[What the exercise asks]
Go through the material below and tally every line with the string "sudo". Reply with the number only.

(Supplied data)

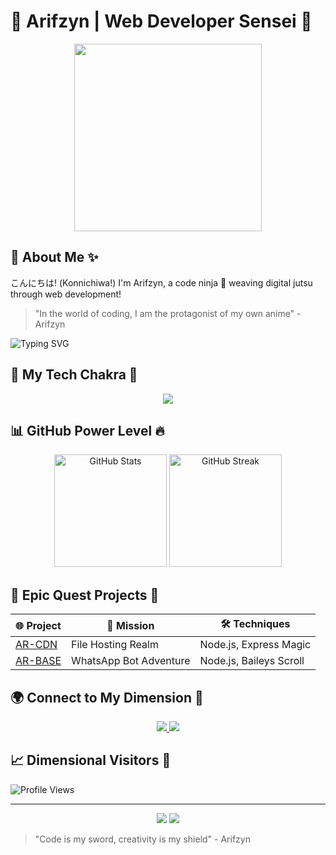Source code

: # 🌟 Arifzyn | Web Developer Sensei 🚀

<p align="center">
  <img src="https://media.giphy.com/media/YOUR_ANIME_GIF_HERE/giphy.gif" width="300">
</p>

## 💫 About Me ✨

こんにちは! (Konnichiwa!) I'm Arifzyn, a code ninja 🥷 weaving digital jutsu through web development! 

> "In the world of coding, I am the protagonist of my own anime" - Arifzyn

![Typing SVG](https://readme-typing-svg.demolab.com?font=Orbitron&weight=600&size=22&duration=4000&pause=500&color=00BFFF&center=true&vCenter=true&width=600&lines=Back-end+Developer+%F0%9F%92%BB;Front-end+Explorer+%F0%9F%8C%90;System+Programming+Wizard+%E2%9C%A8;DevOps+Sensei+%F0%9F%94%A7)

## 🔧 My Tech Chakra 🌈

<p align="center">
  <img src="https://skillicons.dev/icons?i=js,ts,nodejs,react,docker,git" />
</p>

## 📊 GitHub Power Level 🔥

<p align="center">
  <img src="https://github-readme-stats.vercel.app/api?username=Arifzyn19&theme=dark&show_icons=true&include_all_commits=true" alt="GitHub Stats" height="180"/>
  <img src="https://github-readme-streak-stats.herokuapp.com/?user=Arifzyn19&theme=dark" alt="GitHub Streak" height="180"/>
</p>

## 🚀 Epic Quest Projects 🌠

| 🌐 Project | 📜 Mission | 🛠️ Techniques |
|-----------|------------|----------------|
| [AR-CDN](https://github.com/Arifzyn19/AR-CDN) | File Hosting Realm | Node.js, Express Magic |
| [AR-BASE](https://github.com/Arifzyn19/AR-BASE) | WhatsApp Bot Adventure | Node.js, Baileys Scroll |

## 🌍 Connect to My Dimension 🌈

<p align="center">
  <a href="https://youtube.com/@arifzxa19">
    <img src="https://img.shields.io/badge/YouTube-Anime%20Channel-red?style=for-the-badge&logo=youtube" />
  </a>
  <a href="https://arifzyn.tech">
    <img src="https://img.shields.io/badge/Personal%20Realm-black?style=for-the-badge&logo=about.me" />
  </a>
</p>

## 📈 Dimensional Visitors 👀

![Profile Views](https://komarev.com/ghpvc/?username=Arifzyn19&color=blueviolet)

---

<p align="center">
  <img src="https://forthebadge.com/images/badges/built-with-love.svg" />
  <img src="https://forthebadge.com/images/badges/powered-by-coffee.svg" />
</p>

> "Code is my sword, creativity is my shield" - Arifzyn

(End Supplied data)
(Supplied data)

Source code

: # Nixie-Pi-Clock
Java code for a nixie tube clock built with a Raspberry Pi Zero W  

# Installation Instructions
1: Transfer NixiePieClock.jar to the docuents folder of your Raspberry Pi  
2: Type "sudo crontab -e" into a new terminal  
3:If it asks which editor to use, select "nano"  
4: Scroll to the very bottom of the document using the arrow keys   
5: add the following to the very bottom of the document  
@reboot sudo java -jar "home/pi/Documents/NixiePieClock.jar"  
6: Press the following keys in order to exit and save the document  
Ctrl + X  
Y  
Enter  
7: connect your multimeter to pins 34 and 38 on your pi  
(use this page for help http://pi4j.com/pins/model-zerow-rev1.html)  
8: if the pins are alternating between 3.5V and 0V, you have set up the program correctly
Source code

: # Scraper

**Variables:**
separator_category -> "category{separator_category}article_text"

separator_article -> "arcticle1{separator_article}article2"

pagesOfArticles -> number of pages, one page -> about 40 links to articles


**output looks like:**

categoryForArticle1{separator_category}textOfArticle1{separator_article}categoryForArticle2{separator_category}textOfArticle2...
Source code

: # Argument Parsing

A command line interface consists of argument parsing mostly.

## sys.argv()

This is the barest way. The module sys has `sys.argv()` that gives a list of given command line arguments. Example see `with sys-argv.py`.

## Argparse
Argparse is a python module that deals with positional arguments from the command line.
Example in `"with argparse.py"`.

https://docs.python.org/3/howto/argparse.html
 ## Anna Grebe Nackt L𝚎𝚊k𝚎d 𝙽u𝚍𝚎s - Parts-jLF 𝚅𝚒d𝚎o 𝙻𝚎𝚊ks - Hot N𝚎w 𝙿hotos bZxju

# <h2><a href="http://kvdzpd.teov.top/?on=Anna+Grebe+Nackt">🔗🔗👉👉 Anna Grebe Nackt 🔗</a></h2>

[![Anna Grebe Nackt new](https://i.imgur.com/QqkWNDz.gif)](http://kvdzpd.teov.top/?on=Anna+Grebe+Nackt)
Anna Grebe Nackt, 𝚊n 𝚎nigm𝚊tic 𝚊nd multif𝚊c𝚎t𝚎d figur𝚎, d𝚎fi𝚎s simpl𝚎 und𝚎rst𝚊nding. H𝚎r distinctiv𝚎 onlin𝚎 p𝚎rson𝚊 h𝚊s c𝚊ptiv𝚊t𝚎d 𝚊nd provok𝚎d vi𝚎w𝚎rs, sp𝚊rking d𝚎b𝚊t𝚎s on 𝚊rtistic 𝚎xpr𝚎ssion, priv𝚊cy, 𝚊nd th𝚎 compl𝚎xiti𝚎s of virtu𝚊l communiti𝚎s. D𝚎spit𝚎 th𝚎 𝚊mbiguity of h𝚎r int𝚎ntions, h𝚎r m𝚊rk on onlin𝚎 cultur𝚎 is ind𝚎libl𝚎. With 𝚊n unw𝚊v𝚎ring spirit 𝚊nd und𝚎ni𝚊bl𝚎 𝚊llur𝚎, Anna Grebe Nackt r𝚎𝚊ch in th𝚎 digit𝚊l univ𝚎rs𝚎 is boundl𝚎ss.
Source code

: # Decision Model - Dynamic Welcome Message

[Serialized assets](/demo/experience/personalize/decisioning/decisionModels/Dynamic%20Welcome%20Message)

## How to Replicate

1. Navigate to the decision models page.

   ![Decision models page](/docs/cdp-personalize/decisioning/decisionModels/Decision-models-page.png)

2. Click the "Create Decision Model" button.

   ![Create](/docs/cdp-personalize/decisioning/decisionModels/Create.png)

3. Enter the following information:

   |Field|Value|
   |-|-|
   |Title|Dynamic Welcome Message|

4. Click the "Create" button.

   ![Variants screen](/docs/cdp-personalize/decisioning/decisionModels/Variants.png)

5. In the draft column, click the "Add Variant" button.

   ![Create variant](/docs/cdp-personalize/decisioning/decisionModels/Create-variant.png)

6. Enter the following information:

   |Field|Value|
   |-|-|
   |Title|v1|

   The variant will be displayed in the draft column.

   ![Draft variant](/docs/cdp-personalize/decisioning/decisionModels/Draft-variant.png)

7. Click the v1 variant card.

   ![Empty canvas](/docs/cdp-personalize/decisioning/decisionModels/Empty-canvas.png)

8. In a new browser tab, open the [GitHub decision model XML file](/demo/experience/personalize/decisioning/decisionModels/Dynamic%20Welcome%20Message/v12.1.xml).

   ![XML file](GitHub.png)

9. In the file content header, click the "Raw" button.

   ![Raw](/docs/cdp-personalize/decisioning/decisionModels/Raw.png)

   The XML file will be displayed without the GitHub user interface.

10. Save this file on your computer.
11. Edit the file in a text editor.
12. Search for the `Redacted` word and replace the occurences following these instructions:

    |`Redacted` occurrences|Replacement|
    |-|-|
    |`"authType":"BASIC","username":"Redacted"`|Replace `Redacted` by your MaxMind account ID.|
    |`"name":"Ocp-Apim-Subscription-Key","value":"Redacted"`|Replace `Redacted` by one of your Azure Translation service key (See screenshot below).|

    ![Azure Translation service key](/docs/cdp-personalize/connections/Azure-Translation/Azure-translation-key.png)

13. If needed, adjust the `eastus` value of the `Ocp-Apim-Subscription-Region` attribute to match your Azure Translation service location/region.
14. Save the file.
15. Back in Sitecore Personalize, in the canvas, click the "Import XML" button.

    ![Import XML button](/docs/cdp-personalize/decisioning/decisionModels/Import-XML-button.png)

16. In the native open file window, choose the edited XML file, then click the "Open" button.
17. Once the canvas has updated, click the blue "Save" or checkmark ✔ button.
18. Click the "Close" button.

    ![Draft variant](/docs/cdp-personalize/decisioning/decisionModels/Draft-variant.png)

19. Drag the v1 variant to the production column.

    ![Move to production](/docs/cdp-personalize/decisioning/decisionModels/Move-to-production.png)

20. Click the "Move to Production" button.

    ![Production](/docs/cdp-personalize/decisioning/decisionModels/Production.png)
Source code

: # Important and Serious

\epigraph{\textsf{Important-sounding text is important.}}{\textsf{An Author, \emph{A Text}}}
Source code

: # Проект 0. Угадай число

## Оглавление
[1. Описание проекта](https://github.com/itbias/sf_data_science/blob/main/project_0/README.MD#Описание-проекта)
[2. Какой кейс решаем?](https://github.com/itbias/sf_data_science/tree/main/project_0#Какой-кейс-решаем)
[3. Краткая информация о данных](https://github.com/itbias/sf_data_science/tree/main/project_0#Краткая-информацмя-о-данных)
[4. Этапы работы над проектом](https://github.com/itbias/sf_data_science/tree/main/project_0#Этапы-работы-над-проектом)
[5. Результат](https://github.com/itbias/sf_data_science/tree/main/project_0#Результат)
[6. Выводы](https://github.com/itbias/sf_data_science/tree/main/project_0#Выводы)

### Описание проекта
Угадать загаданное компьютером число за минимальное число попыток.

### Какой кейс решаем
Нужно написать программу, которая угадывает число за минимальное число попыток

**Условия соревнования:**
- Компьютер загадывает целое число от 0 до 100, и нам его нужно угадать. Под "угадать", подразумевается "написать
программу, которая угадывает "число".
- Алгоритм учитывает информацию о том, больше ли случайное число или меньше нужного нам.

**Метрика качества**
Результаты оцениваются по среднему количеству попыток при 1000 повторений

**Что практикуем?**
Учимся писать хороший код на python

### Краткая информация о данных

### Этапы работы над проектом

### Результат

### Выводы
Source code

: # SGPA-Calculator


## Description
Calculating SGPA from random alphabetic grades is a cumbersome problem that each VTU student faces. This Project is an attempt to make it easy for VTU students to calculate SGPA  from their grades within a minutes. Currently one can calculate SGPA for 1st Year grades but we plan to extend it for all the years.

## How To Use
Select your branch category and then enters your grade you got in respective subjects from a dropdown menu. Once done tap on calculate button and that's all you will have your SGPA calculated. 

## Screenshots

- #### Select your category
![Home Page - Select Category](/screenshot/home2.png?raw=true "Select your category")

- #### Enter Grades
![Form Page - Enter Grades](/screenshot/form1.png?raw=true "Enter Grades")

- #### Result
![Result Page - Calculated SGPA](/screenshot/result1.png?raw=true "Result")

(End Supplied data)

[Your response]
2